• What you need to do:
Search the entries for the word "menuSelect" and copy each line that has it.

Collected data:
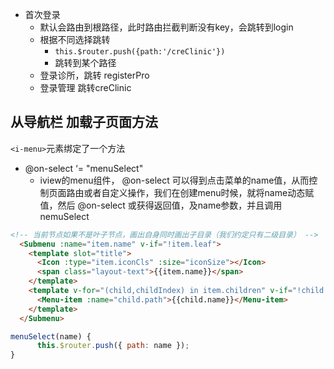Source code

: - 首次登录
  - 默认会路由到根路径，此时路由拦截判断没有key，会跳转到login
  - 根据不同选择跳转
    - `this.$router.push({path:'/creClinic'})`
    - 跳转到某个路径
  - 登录诊所，跳转 registerPro
  - 登录管理 跳转creClinic

## 从导航栏 加载子页面方法

`<i-menu>`元素绑定了一个方法
- @on-select ‘= "menuSelect"
  - iview的menu组件， @on-select 可以得到点击菜单的name值，从而控制页面路由或者自定义操作，我们在创建menu时候，就将name动态赋值，然后 @on-select 或获得返回值，及name参数，并且调用 nemuSelect
```html
<!-- 当前节点如果不是叶子节点，画出自身同时画出子目录（我们约定只有二级目录） -->
  <Submenu :name="item.name" v-if="!item.leaf">
    <template slot="title">
      <Icon :type="item.iconCls" :size="iconSize"></Icon>
      <span class="layout-text">{{item.name}}</span>
    </template>
    <template v-for="(child,childIndex) in item.children" v-if="!child.hidden">
      <Menu-item :name="child.path">{{child.name}}</Menu-item>
    </template>
  </Submenu>
```
```js
menuSelect(name) {
      this.$router.push({ path: name });
}
```
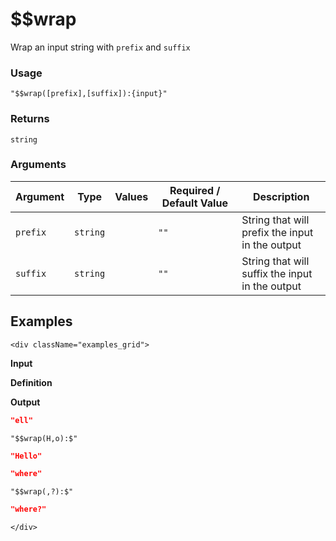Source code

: # $$wrap

Wrap an input string with `prefix` and `suffix`

### Usage
```transformers
"$$wrap([prefix],[suffix]):{input}"
```
### Returns
`string`
### Arguments
| Argument | Type     | Values | Required / Default&nbsp;Value | Description                                     |
|----------|----------|--------|-------------------------------|-------------------------------------------------|
| `prefix` | `string` |        | `""`                          | String that will prefix the input in the output |
| `suffix` | `string` |        | `""`                          | String that will suffix the input in the output |

## Examples
```mdx-code-block
<div className="examples_grid">
```

**Input**

**Definition**

**Output**


```json
"ell"
```
```transformers
"$$wrap(H,o):$"
```
```json
"Hello"
```

```json
"where"
```
```transformers
"$$wrap(,?):$"
```
```json
"where?"
```

```mdx-code-block
</div>
```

• Task result:
- @on-select ‘= "menuSelect"
menuSelect(name) {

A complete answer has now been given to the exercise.